(Plain-text document sources)
========================

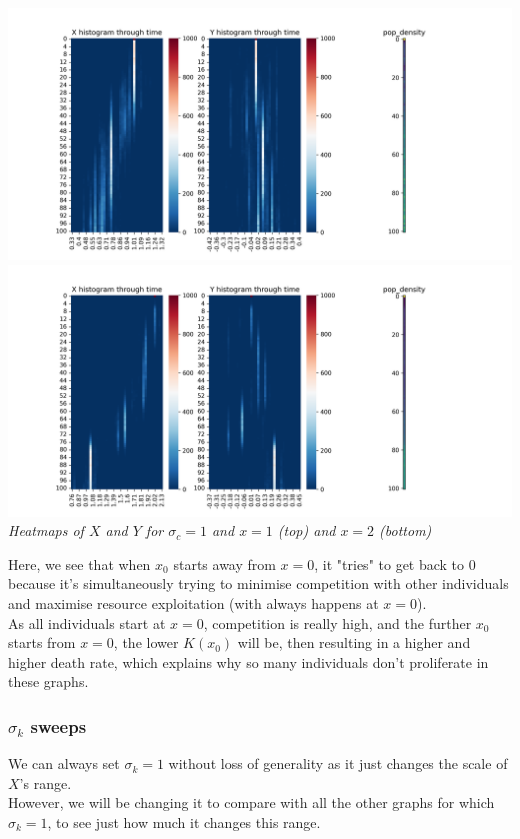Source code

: \documentclass{article}
\begin{document}
\begin{center}
\includegraphics[scale=0.37]{x0_sc_sweep_(1.0)_(1)}
\includegraphics[scale=0.37]{x0_sc_sweep_(2.0)_(1)} \\
\textit{Heatmaps of $X$ and $Y$ for $\sigma_c=1$ and $x=1$ (top) and $x=2$ (bottom)}
\end{center}

Here, we see that when $x_0$ starts away from $x=0$, it "tries" to get back to $0$ because it's simultaneously trying to minimise competition with other individuals and maximise resource exploitation (with always happens at $x=0$). \\
As all individuals start at $x=0$, competition is really high, and the further $x_0$ starts from $x=0$, the lower $K(x_0)$ will be, then resulting in a higher and higher death rate, which explains why so many individuals don't proliferate in these graphs. \\
\vspace{5mm}


\subsubsection{$\sigma_k$ sweeps}

We can always set $\sigma_k = 1$ without loss of generality as it just changes the scale of $X$'s range. \\
However, we will be changing it to compare with all the other graphs for which $\sigma_k = 1$, to see just how much it changes this range. \\
\vspace{5mm}
\end{document}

========================

Action item:
Each entry above should be written out again exactly, without its pictures.

The answer:
Source code

: \documentclass{article}
\begin{document}
\begin{center}
\includegraphics[scale=0.37]{x0_sc_sweep_(1.0)_(1)}
\includegraphics[scale=0.37]{x0_sc_sweep_(2.0)_(1)} \\
\textit{Heatmaps of $X$ and $Y$ for $\sigma_c=1$ and $x=1$ (top) and $x=2$ (bottom)}
\end{center}

Here, we see that when $x_0$ starts away from $x=0$, it "tries" to get back to $0$ because it's simultaneously trying to minimise competition with other individuals and maximise resource exploitation (with always happens at $x=0$). \\
As all individuals start at $x=0$, competition is really high, and the further $x_0$ starts from $x=0$, the lower $K(x_0)$ will be, then resulting in a higher and higher death rate, which explains why so many individuals don't proliferate in these graphs. \\
\vspace{5mm}


\subsubsection{$\sigma_k$ sweeps}

We can always set $\sigma_k = 1$ without loss of generality as it just changes the scale of $X$'s range. \\
However, we will be changing it to compare with all the other graphs for which $\sigma_k = 1$, to see just how much it changes this range. \\
\vspace{5mm}
\end{document}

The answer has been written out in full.